パンジャブ州は食や飲酒に殆どタブーのないシーク教徒が多いこともあり、

こうした質の高い豊かな食文化が花開いたともいわれているようです。

そんなパンジャブ人の人生哲学は「食べて飲んで陽気になる」とか。

新涼の季節のパーティー料理に実に相応しいではありませんか(笑)。

しかし、ここは札幌、パンジャブ州ではないから

肝心の壺窯「タンドール」がありません。

むふふ、ご安心、タンドールはないが、オーブンがある。

高温のオーブンで一緒に付け合わせの野菜も焼けるので一挙両得。

さあ、新涼の季節、野宮的タンドリーチキンを焼こう。

仕込みは前日から。

骨付きの鶏もも肉の皮の表面に包丁の先でブスブス、

厚手のビニル袋にヨーグルト、カレー粉、クミンシード、チリペッパー、

パプリカ、レモン汁、にんにく、しょうがのすりおろし、

蜂蜜などを合わせたスパイシーなマリネ液に一晩漬けこみます。

しっかり、ゆっくり、しみこませるのがポイント。

あとは翌日、マリネ液をそっとぬぐい天板に並べ、

そのまわりにオリーブオイルと塩胡椒をまとわせたじゃがいもと

赤と黄色のパプリカを置いて高温のオーブンで45分ほど焼けば完成。

焼ける間にそのほかのお料理を作れるから

日本の主婦にはタンドールよりもオーブンが便利かな(笑)。

う~ん・・・秋の予感が漂う北海道のキッチンから

北インドはパンジャブ州のスパイシーな香りが漂ってくる。

さあ、焼き上がりました~。
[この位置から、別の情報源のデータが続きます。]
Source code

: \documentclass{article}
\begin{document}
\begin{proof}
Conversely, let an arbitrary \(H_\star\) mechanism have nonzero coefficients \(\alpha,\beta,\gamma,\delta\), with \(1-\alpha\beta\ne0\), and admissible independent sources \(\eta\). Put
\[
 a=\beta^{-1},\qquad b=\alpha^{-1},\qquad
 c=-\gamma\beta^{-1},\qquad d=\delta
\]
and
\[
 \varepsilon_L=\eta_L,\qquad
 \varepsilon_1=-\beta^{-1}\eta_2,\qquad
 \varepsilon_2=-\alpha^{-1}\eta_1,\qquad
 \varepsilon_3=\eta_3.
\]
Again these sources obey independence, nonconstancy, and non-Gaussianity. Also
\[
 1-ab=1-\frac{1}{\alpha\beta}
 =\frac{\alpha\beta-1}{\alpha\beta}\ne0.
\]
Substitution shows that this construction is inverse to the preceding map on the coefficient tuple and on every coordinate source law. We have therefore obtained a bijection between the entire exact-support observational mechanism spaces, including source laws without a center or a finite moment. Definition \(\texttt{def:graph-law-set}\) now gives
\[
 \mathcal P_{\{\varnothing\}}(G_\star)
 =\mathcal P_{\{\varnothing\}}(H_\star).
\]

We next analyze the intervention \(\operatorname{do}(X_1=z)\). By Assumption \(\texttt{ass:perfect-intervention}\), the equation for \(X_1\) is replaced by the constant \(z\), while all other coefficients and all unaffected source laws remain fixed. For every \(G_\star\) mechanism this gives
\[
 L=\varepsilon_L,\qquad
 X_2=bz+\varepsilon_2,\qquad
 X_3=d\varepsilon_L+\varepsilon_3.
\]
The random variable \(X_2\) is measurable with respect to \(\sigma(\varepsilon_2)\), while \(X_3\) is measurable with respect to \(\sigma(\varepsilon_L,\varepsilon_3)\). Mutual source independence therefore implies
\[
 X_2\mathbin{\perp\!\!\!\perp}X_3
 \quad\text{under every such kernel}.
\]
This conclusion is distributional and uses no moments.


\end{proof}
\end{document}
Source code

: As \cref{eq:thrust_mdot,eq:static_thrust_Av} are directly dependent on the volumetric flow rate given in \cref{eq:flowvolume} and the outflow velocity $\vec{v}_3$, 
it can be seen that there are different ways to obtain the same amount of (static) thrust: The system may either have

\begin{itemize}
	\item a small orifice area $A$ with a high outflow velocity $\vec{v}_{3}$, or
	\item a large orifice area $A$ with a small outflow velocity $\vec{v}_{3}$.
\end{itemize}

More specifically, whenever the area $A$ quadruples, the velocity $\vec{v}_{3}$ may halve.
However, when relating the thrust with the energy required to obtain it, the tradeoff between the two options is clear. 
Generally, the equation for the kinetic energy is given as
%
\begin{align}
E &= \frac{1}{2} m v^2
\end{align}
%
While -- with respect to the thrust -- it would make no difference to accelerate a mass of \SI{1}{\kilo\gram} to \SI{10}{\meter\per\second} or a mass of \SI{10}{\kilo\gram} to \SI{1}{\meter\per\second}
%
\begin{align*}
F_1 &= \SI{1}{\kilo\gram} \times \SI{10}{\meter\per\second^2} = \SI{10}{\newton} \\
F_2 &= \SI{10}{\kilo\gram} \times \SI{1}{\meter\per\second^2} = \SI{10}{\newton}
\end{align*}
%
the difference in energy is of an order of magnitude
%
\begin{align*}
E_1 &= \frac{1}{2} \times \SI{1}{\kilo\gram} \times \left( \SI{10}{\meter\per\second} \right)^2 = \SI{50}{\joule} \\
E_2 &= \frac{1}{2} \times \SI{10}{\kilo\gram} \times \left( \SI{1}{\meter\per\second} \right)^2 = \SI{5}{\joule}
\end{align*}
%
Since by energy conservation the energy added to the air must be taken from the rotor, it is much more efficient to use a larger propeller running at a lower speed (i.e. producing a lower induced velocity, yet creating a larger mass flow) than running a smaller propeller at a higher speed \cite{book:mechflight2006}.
召し上がれ~。

う~ん!薫り高いチキンはほろほろ骨がはずれて中までしっとり。

じゃがいもはほっこり、パプリカは果物のように甘くなっている。

美味しんだよ、野宮的タンドリーチキンは(笑)。

ちなみにタンドリーチキンは骨付きがお約束。

骨なし鶏肉だと「チキン・ティッカ」という名前になるらしい。

一晩マリネした鶏肉は骨までしっかり味が浸み込んでいて、

ワイルドにしゃぶりつきたくなるくらい(笑)。

お行儀なんか気にしないでワイワイかぶりつくのにぴったりのメイン料理。

カジュアルな家族パーティーは楽しく過ぎていくのでした。

来年も夏の終わり、

新涼の季節にまた作ろうっと。

前向きに新しい季節を向かえるポジティブ料理。

新涼タンドリー、絶品でございました~。

(写真は)

壺釜(タンドール)なしでも

オーブンがあればできちゃうもん。

野宮的タンドリーチキン。

サンドイッチにしても美味。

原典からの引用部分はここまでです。